- [Problem to work on]: Your answer should hold exactly the lines from the one with "factor for the read replica cluster." through the final line of the data below, reproduced as written.

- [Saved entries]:
____

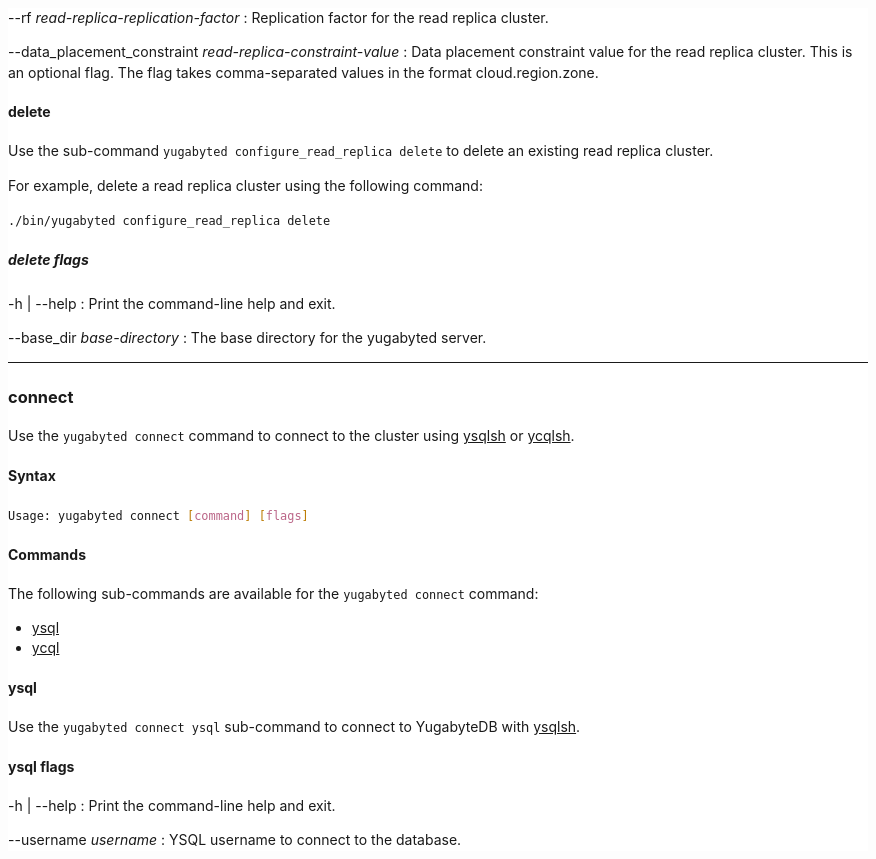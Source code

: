 --rf *read-replica-replication-factor*
: Replication factor for the read replica cluster.

--data_placement_constraint *read-replica-constraint-value*
: Data placement constraint value for the read replica cluster. This is an optional flag. The flag takes comma-separated values in the format cloud.region.zone.

#### delete

Use the sub-command `yugabyted configure_read_replica delete` to delete an existing read replica cluster.

For example, delete a read replica cluster using the following command:

```sh
./bin/yugabyted configure_read_replica delete
```

##### delete flags

-h | --help
: Print the command-line help and exit.

--base_dir *base-directory*
: The base directory for the yugabyted server.

-----

### connect

Use the `yugabyted connect` command to connect to the cluster using [ysqlsh](../../../api/ysqlsh/) or [ycqlsh](../../../api/ycqlsh).

#### Syntax

```sh
Usage: yugabyted connect [command] [flags]
```

#### Commands

The following sub-commands are available for the `yugabyted connect` command:

- [ysql](#ysql)
- [ycql](#ycql)

#### ysql

Use the `yugabyted connect ysql` sub-command to connect to YugabyteDB with [ysqlsh](../../../api/ysqlsh/).

#### ysql flags

-h | --help
: Print the command-line help and exit.

--username *username*
: YSQL username to connect to the database.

____

- [Response to the task]:
: Replication factor for the read replica cluster.

--data_placement_constraint *read-replica-constraint-value*
: Data placement constraint value for the read replica cluster. This is an optional flag. The flag takes comma-separated values in the format cloud.region.zone.

#### delete

Use the sub-command `yugabyted configure_read_replica delete` to delete an existing read replica cluster.

For example, delete a read replica cluster using the following command:

```sh
./bin/yugabyted configure_read_replica delete
```

##### delete flags

-h | --help
: Print the command-line help and exit.

--base_dir *base-directory*
: The base directory for the yugabyted server.

-----

### connect

Use the `yugabyted connect` command to connect to the cluster using [ysqlsh](../../../api/ysqlsh/) or [ycqlsh](../../../api/ycqlsh).

#### Syntax

```sh
Usage: yugabyted connect [command] [flags]
```

#### Commands

The following sub-commands are available for the `yugabyted connect` command:

- [ysql](#ysql)
- [ycql](#ycql)

#### ysql

Use the `yugabyted connect ysql` sub-command to connect to YugabyteDB with [ysqlsh](../../../api/ysqlsh/).

#### ysql flags

-h | --help
: Print the command-line help and exit.

--username *username*
: YSQL username to connect to the database.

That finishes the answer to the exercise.